If you are visiting in the Summer we highly recommend making your way to the Blackfriary Dig. In 2010, The Irish Archaeology Field School (IAFS) commenced a long term programme of archaeological excavation at the Blackfriary site. Each year excavation has been carried out by a team including local people from Meath, Irish students from all over the country and international students from all over the world. The excavation work is carried out annually in the summer months and visitors are very welcome to visit the site where an archaeologist may be free to give them a tour. To find the site head north from Saint Patrick’s Cathedral towards Super Valu. The excavation site is located behind the supermarket. Go through the car park and the housing estate until you see the gate to the field on the left. Don’t worry if you get a little lost, the locals will know where it is!
If you head back to Sheep Gate you can follow the riverwalk. This is a very pretty walk that takes you through riverside meadows and offers stunning picturesque views. After walking for about 15 minutes you will come across a cluster of medieval ecclesiastical sites at the parish of Newtown; Newtown Church, Newtown Cathedral, and the Victorine Friary. Simon de Rochfort, first Norman Bishop of the diocese of Meath, founded his cathedral at Newtown in 1206. It was the largest cathedral in medieval Ireland, constructed in an early gothic style. Just beyond the Cathedral remains you can find the small parish church that probably dates to the later fifteenth century.
Located within the church is the late sixteenth century tomb of Sir Lucas Dillion and his wife, Lady Jane Bathe. Known locally as the ‘Tomb of the Jealous Man and Woman’, the effigies portray Sir Lucas and his wife, Lady Jane Bathe, in Elizabethan dress with a sword dividing the couple. The tomb is said to have received its name because the two figures do not touch each other. Instead of signifying the sword of state, the sword actually represents Sir Lucas’ displeasure at his wife for having an affair, forever separating the two. If you examine the tomb you will find that it is covered in pins. This is because it is believed that the tomb possesses a cure for warts and skin complaints. Rub your wart on a pin and leave the pin on top of the tomb, as the pin rusts the wart withers and dissapears. Be warned though, if you take somebody else’s pin off the tomb for your own use you’ll not only keep your warts but you’ll inherit the warts of the pin’s rightful owner!

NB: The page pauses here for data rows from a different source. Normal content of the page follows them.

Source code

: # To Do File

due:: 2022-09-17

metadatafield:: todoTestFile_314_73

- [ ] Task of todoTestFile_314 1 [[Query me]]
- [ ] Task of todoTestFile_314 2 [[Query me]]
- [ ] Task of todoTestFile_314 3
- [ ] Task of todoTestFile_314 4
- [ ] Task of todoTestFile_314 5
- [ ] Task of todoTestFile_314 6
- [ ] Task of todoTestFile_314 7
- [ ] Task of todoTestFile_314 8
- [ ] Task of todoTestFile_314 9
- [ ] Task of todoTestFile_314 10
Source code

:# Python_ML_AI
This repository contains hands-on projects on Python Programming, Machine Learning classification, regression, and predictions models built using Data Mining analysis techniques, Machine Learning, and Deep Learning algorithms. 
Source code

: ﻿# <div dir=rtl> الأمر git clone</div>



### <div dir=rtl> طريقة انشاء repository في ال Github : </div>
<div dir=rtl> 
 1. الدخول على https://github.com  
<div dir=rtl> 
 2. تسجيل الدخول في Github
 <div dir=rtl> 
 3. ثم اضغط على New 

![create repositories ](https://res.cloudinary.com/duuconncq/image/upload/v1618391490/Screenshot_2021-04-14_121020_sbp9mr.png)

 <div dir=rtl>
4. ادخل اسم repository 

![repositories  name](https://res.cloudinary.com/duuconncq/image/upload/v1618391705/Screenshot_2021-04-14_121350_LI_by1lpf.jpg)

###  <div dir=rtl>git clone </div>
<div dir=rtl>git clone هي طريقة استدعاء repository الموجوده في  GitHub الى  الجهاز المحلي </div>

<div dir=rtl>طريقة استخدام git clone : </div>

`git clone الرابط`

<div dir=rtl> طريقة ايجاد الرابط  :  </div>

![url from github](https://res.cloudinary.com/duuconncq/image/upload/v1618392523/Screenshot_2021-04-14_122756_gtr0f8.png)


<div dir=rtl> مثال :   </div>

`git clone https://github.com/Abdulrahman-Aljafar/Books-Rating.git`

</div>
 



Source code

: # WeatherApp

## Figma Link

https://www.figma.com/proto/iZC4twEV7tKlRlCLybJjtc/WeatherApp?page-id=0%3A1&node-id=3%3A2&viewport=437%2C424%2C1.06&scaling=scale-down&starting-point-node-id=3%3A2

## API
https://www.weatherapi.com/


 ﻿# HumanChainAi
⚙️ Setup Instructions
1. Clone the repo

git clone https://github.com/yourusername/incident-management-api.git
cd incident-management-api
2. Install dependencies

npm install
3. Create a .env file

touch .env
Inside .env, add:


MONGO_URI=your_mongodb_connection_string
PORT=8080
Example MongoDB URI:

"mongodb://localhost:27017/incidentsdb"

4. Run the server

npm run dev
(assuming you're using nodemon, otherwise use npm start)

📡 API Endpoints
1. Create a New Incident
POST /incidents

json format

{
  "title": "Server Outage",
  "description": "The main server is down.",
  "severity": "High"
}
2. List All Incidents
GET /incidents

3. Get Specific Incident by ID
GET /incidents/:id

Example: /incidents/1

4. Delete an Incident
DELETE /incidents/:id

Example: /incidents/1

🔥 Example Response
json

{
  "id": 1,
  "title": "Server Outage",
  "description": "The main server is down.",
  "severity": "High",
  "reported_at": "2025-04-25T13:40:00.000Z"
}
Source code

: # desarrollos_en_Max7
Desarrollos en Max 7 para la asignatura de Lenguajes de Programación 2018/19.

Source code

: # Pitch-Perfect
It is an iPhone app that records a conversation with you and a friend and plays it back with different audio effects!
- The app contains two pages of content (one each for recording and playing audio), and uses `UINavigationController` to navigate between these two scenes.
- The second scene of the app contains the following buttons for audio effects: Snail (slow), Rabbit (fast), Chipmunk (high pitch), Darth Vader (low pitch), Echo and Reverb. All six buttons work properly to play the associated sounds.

You can continue along the path through the graveyard and emerge out onto the road. Go over the bridge here towards the Priory and Hospital of St. John the Baptist. The Priory was founded in the early thirteenth century by Simon de Rochfort for the Order of the Crutched Friars (Fratres Cruciferi). As well as being a monastery and guesthouse for pilgrims, the site also served as a hospital. You can still make out sections of the later 16th century enclosing walls that surround the site, and one small corner turret is still standing today in the western side of the field. The priory was dissolved during the Reformation in 1541, and was converted to being a private residence.

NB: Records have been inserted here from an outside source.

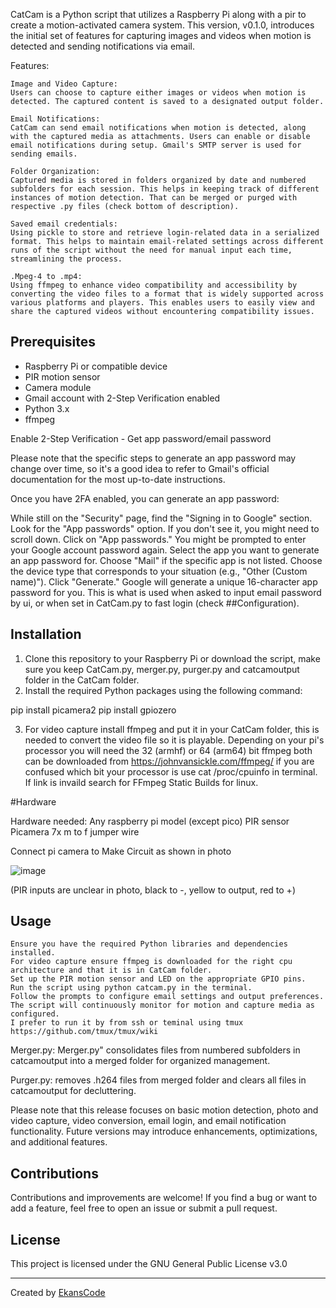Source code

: CatCam is a Python script that utilizes a Raspberry Pi along with a pir to create a motion-activated camera system. This version, v0.1.0, introduces the initial set of features for capturing images and videos when motion is detected and sending notifications via email.

Features:

    Image and Video Capture:
    Users can choose to capture either images or videos when motion is detected. The captured content is saved to a designated output folder.

    Email Notifications:
    CatCam can send email notifications when motion is detected, along with the captured media as attachments. Users can enable or disable email notifications during setup. Gmail's SMTP server is used for sending emails.

    Folder Organization:
    Captured media is stored in folders organized by date and numbered subfolders for each session. This helps in keeping track of different instances of motion detection. That can be merged or purged with respective .py files (check bottom of description).

    Saved email credentials:
    Using pickle to store and retrieve login-related data in a serialized format. This helps to maintain email-related settings across different runs of the script without the need for manual input each time, streamlining the process.  

    .Mpeg-4 to .mp4:
    Using ffmpeg to enhance video compatibility and accessibility by converting the video files to a format that is widely supported across various platforms and players. This enables users to easily view and share the captured videos without encountering compatibility issues.



## Prerequisites

- Raspberry Pi or compatible device
- PIR motion sensor
- Camera module
- Gmail account with 2-Step Verification enabled
- Python 3.x
- ffmpeg 

Enable 2-Step Verification - Get app password/email password

Please note that the specific steps to generate an app password may change over time, so it's a good idea to refer to Gmail's official documentation for the most up-to-date instructions.

Once you have 2FA enabled, you can generate an app password:

While still on the "Security" page, find the "Signing in to Google" section.
Look for the "App passwords" option. If you don't see it, you might need to scroll down.
Click on "App passwords." You might be prompted to enter your Google account password again.
Select the app you want to generate an app password for. Choose "Mail" if the specific app is not listed.
Choose the device type that corresponds to your situation (e.g., "Other (Custom name)").
Click "Generate."
Google will generate a unique 16-character app password for you. This is what is used when asked to input email password by ui, or when set in CatCam.py to fast login (check ##Configuration).

## Installation

1. Clone this repository to your Raspberry Pi or download the script, make sure you keep CatCam.py, merger.py, purger.py and catcamoutput folder in the CatCam folder.
2. Install the required Python packages using the following command:
   
pip install picamera2 
pip install gpiozero

3. For video capture install ffmpeg and put it in your CatCam folder, this is needed to convert the video file so it is playable. Depending on your pi's processor you will need the 32 (armhf) or 64 (arm64) bit ffmpeg both can be downloaded from https://johnvansickle.com/ffmpeg/ if you are confused which bit your processor is use cat /proc/cpuinfo in terminal. If link is invaild search for FFmpeg Static Builds for linux.
   

#Hardware

Hardware needed:
Any raspberry pi model (except pico)
PIR sensor
Picamera
7x m to f jumper wire


Connect pi camera to 
Make Circuit as shown in photo

![image](https://github.com/EkansCode/CatCam/assets/143468031/b94dcf57-28e7-402c-802b-e4d3bb808f7d)



(PIR inputs are unclear in photo, black to -, yellow to output, red to +) 


## Usage

    Ensure you have the required Python libraries and dependencies installed.
    For video capture ensure ffmpeg is downloaded for the right cpu architecture and that it is in CatCam folder.
    Set up the PIR motion sensor and LED on the appropriate GPIO pins.
    Run the script using python catcam.py in the terminal.
    Follow the prompts to configure email settings and output preferences.
    The script will continuously monitor for motion and capture media as configured.
    I prefer to run it by from ssh or teminal using tmux https://github.com/tmux/tmux/wiki

Merger.py:
Merger.py" consolidates files from numbered subfolders in catcamoutput into a merged folder for organized management.

Purger.py: 
removes .h264 files from merged folder and clears all files in catcamoutput for decluttering.

Please note that this release focuses on basic motion detection, photo and video capture, video conversion, email login, and email notification functionality. Future versions may introduce enhancements, optimizations, and additional features.

## Contributions

Contributions and improvements are welcome! If you find a bug or want to add a feature, feel free to open an issue or submit a pull request.

## License

This project is licensed under the GNU General Public License v3.0 

---

Created by [EkansCode](https://github.com/EkansCode)
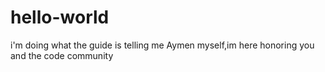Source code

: # hello-world
i'm doing what the guide is telling me
Aymen myself,im here honoring you and the code community
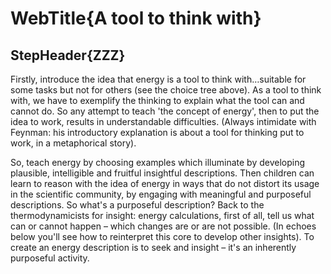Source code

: # WebTitle{A tool to think with}

## StepHeader{ZZZ}

Firstly, introduce the idea that energy is a tool to think with…suitable for some tasks but not for others (see the choice tree above). As a tool to think with, we have to exemplify the thinking to explain what the tool can and cannot do. So any attempt to teach 'the concept of energy', then to put the idea to work, results in understandable difficulties. (Always intimidate with Feynman: his introductory explanation is about a tool for thinking put to work, in a metaphorical story).

So, teach energy by choosing examples which illuminate by developing plausible, intelligible and fruitful insightful descriptions. Then children can learn to reason with the idea of energy in ways that do not distort its usage in the scientific community, by engaging with meaningful and purposeful descriptions. So what's a purposeful description? Back to the thermodynamicists for insight: energy calculations, first of all, tell us what can or cannot happen – which changes are or are not possible. (In echoes below you'll see how to reinterpret this core to develop other insights). To create an energy description is to seek and insight – it's an inherently purposeful activity.

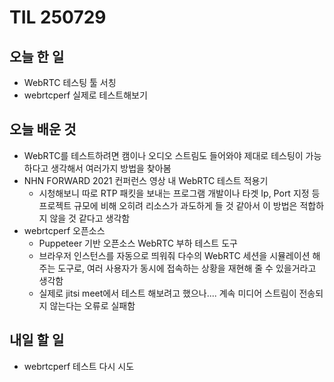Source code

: # TIL 250729

## 오늘 한 일
- WebRTC 테스팅 툴 서칭
- webrtcperf 실제로 테스트해보기

## 오늘 배운 것
- WebRTC를 테스트하려면 캠이나 오디오 스트림도 들어와야 제대로 테스팅이 가능하다고 생각해서 여러가지 방법을 찾아봄
- NHN FORWARD 2021 컨퍼런스 영상 내 WebRTC 테스트 적용기
    - 시청해보니 따로 RTP 패킷을 보내는 프로그램 개발이나 타겟 Ip, Port 지정 등 프로젝트 규모에 비해 오히려 리소스가 과도하게 들 것 같아서 이 방법은 적합하지 않을 것 같다고 생각함
- webrtcperf 오픈소스
    - Puppeteer 기반 오픈소스 WebRTC 부하 테스트 도구
    - 브라우저 인스턴스를 자동으로 띄워줘 다수의 WebRTC 세션을 시뮬레이션 해주는 도구로, 여러 사용자가 동시에 접속하는 상황을 재현해 줄 수 있을거라고 생각함
    - 실제로 jitsi meet에서 테스트 해보려고 했으나.... 계속 미디어 스트림이 전송되지 않는다는 오류로 실패함

## 내일 할 일
- webrtcperf 테스트 다시 시도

If you are ready for a break before you head back towards Trim you can sit down to a pint and lunch at Marcey Reagans Pub, located along the river bank across from the Priory. Instead of walking back along the riverside walk you may prefer to go along the Dublin road. Although longer, you will pass the site of Echo Gate (Shout across the river to the Victorine Friary and your words are returned in a perfectly clear echo) and Maudlins Cemetary, a former leper colony and pauper’s burial ground. This road will lead you straight back to the car park outside Trim Castle.